* _Task objective_
Your reply should be a single number, the count of lines in the records that contain "commit".

* _Material shown_

* * * * *

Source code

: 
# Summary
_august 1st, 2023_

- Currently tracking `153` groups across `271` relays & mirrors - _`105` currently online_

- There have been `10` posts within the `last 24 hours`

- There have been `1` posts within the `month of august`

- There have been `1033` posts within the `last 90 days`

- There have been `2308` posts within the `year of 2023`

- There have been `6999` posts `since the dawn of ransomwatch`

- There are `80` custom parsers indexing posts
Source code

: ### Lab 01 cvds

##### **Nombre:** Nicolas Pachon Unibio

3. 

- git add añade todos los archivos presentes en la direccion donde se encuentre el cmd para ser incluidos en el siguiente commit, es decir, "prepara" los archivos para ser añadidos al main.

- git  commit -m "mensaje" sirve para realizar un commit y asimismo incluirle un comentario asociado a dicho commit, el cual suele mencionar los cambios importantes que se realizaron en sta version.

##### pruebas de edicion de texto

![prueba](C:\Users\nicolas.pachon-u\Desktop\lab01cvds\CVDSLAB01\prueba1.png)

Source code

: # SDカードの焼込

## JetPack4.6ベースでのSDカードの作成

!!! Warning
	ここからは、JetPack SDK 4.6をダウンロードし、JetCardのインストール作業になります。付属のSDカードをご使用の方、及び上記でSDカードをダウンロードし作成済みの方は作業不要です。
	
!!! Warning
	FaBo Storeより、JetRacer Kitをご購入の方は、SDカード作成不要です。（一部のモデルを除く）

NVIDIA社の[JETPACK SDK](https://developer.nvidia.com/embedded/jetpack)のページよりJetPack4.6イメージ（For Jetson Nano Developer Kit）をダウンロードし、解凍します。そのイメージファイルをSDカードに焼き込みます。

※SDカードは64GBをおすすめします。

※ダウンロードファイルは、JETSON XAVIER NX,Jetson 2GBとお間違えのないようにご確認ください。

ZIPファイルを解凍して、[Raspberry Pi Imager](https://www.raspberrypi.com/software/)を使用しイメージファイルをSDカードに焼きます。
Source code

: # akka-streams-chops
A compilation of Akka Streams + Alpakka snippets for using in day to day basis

* * * * *

* _Result of this exercise_
2